Look through the data below. Pick out the lines holding the string "print".

*Material for the task*.
....

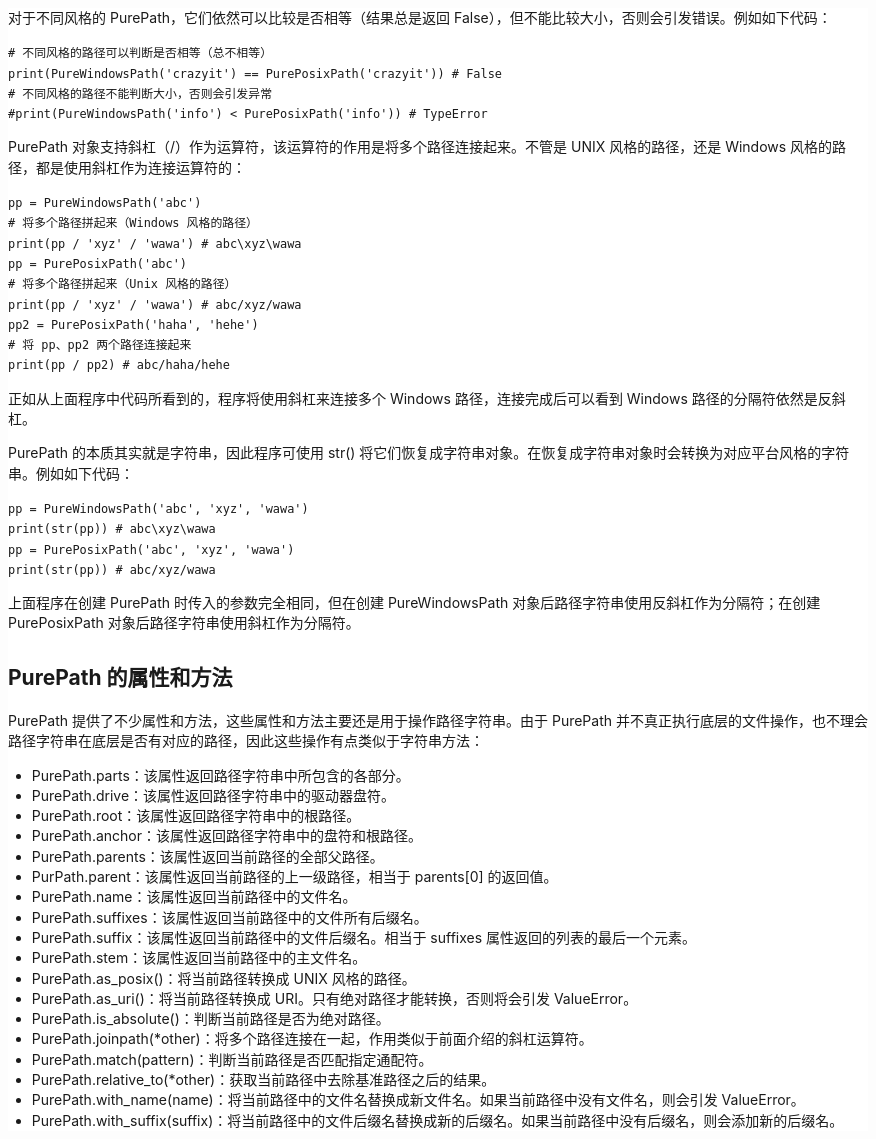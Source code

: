 对于不同风格的 PurePath，它们依然可以比较是否相等（结果总是返回 False），但不能比较大小，否则会引发错误。例如如下代码：

```
# 不同风格的路径可以判断是否相等（总不相等）
print(PureWindowsPath('crazyit') == PurePosixPath('crazyit')) # False
# 不同风格的路径不能判断大小，否则会引发异常
#print(PureWindowsPath('info') < PurePosixPath('info')) # TypeError
```

PurePath 对象支持斜杠（/）作为运算符，该运算符的作用是将多个路径连接起来。不管是 UNIX 风格的路径，还是 Windows 风格的路径，都是使用斜杠作为连接运算符的：

```
pp = PureWindowsPath('abc')
# 将多个路径拼起来（Windows 风格的路径）
print(pp / 'xyz' / 'wawa') # abc\xyz\wawa
pp = PurePosixPath('abc')
# 将多个路径拼起来（Unix 风格的路径）
print(pp / 'xyz' / 'wawa') # abc/xyz/wawa
pp2 = PurePosixPath('haha', 'hehe')
# 将 pp、pp2 两个路径连接起来
print(pp / pp2) # abc/haha/hehe
```

正如从上面程序中代码所看到的，程序将使用斜杠来连接多个 Windows 路径，连接完成后可以看到 Windows 路径的分隔符依然是反斜杠。

PurePath 的本质其实就是字符串，因此程序可使用 str() 将它们恢复成字符串对象。在恢复成字符串对象时会转换为对应平台风格的字符串。例如如下代码：

```
pp = PureWindowsPath('abc', 'xyz', 'wawa')
print(str(pp)) # abc\xyz\wawa
pp = PurePosixPath('abc', 'xyz', 'wawa')
print(str(pp)) # abc/xyz/wawa
```

上面程序在创建 PurePath 时传入的参数完全相同，但在创建 PureWindowsPath 对象后路径字符串使用反斜杠作为分隔符；在创建 PurePosixPath 对象后路径字符串使用斜杠作为分隔符。

## PurePath 的属性和方法

PurePath 提供了不少属性和方法，这些属性和方法主要还是用于操作路径字符串。由于 PurePath 并不真正执行底层的文件操作，也不理会路径字符串在底层是否有对应的路径，因此这些操作有点类似于字符串方法：

*   PurePath.parts：该属性返回路径字符串中所包含的各部分。
*   PurePath.drive：该属性返回路径字符串中的驱动器盘符。
*   PurePath.root：该属性返回路径字符串中的根路径。
*   PurePath.anchor：该属性返回路径字符串中的盘符和根路径。
*   PurePath.parents：该属性返回当前路径的全部父路径。
*   PurPath.parent：该属性返回当前路径的上一级路径，相当于 parents[0] 的返回值。
*   PurePath.name：该属性返回当前路径中的文件名。
*   PurePath.suffixes：该属性返回当前路径中的文件所有后缀名。
*   PurePath.suffix：该属性返回当前路径中的文件后缀名。相当于 suffixes 属性返回的列表的最后一个元素。
*   PurePath.stem：该属性返回当前路径中的主文件名。
*   PurePath.as_posix()：将当前路径转换成 UNIX 风格的路径。
*   PurePath.as_uri()：将当前路径转换成 URI。只有绝对路径才能转换，否则将会引发 ValueError。
*   PurePath.is_absolute()：判断当前路径是否为绝对路径。
*   PurePath.joinpath(*other)：将多个路径连接在一起，作用类似于前面介绍的斜杠运算符。
*   PurePath.match(pattern)：判断当前路径是否匹配指定通配符。
*   PurePath.relative_to(*other)：获取当前路径中去除基准路径之后的结果。
*   PurePath.with_name(name)：将当前路径中的文件名替换成新文件名。如果当前路径中没有文件名，则会引发 ValueError。
*   PurePath.with_suffix(suffix)：将当前路径中的文件后缀名替换成新的后缀名。如果当前路径中没有后缀名，则会添加新的后缀名。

....

*Task response*.
print(PureWindowsPath('crazyit') == PurePosixPath('crazyit')) # False
#print(PureWindowsPath('info') < PurePosixPath('info')) # TypeError
print(pp / 'xyz' / 'wawa') # abc\xyz\wawa
print(pp / 'xyz' / 'wawa') # abc/xyz/wawa
print(pp / pp2) # abc/haha/hehe
print(str(pp)) # abc\xyz\wawa
print(str(pp)) # abc/xyz/wawa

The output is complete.